Using the email domains from another dataset - Cloud

Talend Cloud Data Preparation Quick Examples

Version
Cloud
Language
English (United States)
Product
Talend Cloud
Module
Talend Data Preparation
Content
Data Quality and Preparation > Cleansing data

The lookup feature matches data from the current dataset with its counterpart in a reference dataset.

On the one hand, you have the marketing_leads dataset, that you are currently working on, that contains information about the company where the listed customers are working. On the other hand, the emails_reference contains a list of companies, and the email domain that they are using.

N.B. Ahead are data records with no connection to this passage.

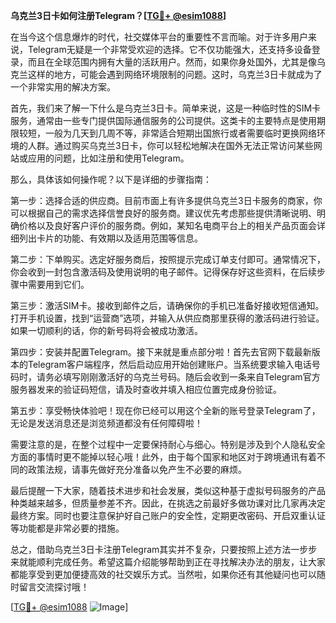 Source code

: **乌克兰3日卡如何注册Telegram？[[TG💪+ @esim1088](https://t.me/s/esim1088)]**

在当今这个信息爆炸的时代，社交媒体平台的重要性不言而喻。对于许多用户来说，Telegram无疑是一个非常受欢迎的选择。它不仅功能强大，还支持多设备登录，而且在全球范围内拥有大量的活跃用户。然而，如果你身处国外，尤其是像乌克兰这样的地方，可能会遇到网络环境限制的问题。这时，乌克兰3日卡就成为了一个非常实用的解决方案。

首先，我们来了解一下什么是乌克兰3日卡。简单来说，这是一种临时性的SIM卡服务，通常由一些专门提供国际通信服务的公司提供。这类卡的主要特点是使用期限较短，一般为几天到几周不等，非常适合短期出国旅行或者需要临时更换网络环境的人群。通过购买乌克兰3日卡，你可以轻松地解决在国外无法正常访问某些网站或应用的问题，比如注册和使用Telegram。

那么，具体该如何操作呢？以下是详细的步骤指南：

第一步：选择合适的供应商。目前市面上有许多提供乌克兰3日卡服务的商家，你可以根据自己的需求选择信誉良好的服务商。建议优先考虑那些提供清晰说明、明确价格以及良好客户评价的服务商。例如，某知名电商平台上的相关产品页面会详细列出卡片的功能、有效期以及适用范围等信息。

第二步：下单购买。选定好服务商后，按照提示完成订单支付即可。通常情况下，你会收到一封包含激活码及使用说明的电子邮件。记得保存好这些资料，在后续步骤中需要用到它们。

第三步：激活SIM卡。接收到邮件之后，请确保你的手机已准备好接收短信通知。打开手机设置，找到“运营商”选项，并输入从供应商那里获得的激活码进行验证。如果一切顺利的话，你的新号码将会被成功激活。

第四步：安装并配置Telegram。接下来就是重点部分啦！首先去官网下载最新版本的Telegram客户端程序，然后启动应用开始创建账户。当系统要求输入电话号码时，请务必填写刚刚激活好的乌克兰号码。随后会收到一条来自Telegram官方服务器发来的验证码短信，请及时查收并填入相应位置完成身份验证。

第五步：享受畅快体验吧！现在你已经可以用这个全新的账号登录Telegram了，无论是发送消息还是浏览频道都没有任何障碍啦！

需要注意的是，在整个过程中一定要保持耐心与细心。特别是涉及到个人隐私安全方面的事情时更不能掉以轻心哦！此外，由于每个国家和地区对于跨境通讯有着不同的政策法规，请事先做好充分准备以免产生不必要的麻烦。

最后提醒一下大家，随着技术进步和社会发展，类似这种基于虚拟号码服务的产品种类越来越多，但质量参差不齐。因此，在挑选之前最好多做功课对比几家再决定最终方案。同时也要注意保护好自己账户的安全性，定期更改密码、开启双重认证等功能都是非常必要的措施。

总之，借助乌克兰3日卡注册Telegram其实并不复杂，只要按照上述方法一步步来就能顺利完成任务。希望这篇介绍能够帮助到正在寻找解决办法的朋友，让大家都能享受到更加便捷高效的社交娱乐方式。当然啦，如果你还有其他疑问也可以随时留言交流探讨哦！

[[TG💪+ @esim1088](https://t.me/s/esim1088) ![Image](https://i.postimg.cc/4NQfJmqS/Snipaste-2025-05-13-00-14-12.png)]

You are going to do a lookup on the emails_reference dataset, and extract the information about email domains to match them with the companies from the marketing_leads dataset.

Before you begin

To perform the lookup on the emails_reference, you have to import it by using the Add dataset button in the Datasets view of the homepage.

Procedure

  1. Open the marketing_leads preparation.
  2. Click the lookup button in the upper right part of the screen to open the lookup panel.

  3. Click Select dataset to select an existing dataset.
  4. Select the dataset you want to use to perform the lookup, the emails_reference dataset in this example.
  5. From the Current preparation and Lookup dataset drop-down list, select the columns matching in your main preparation and your reference dataset, the company and company_name columns in this example.
    In order to perform a lookup, at least one column with matching data must be present in the preparation and dataset that you want to blend.
  6. From the Columns to add drop-down list, select the column containing the email addresses to add it to the current dataset, the email_domain column in this example.
  7. Choose to apply those changes only on the filtered rows or on all of the rows.
  8. Click Submit to apply the changes.

Results

The email_domain column is added to the marketing_leads dataset, next to the company column.

This information about email domains will be added to the first names and last names from the duplicated column to create the complete email addresses.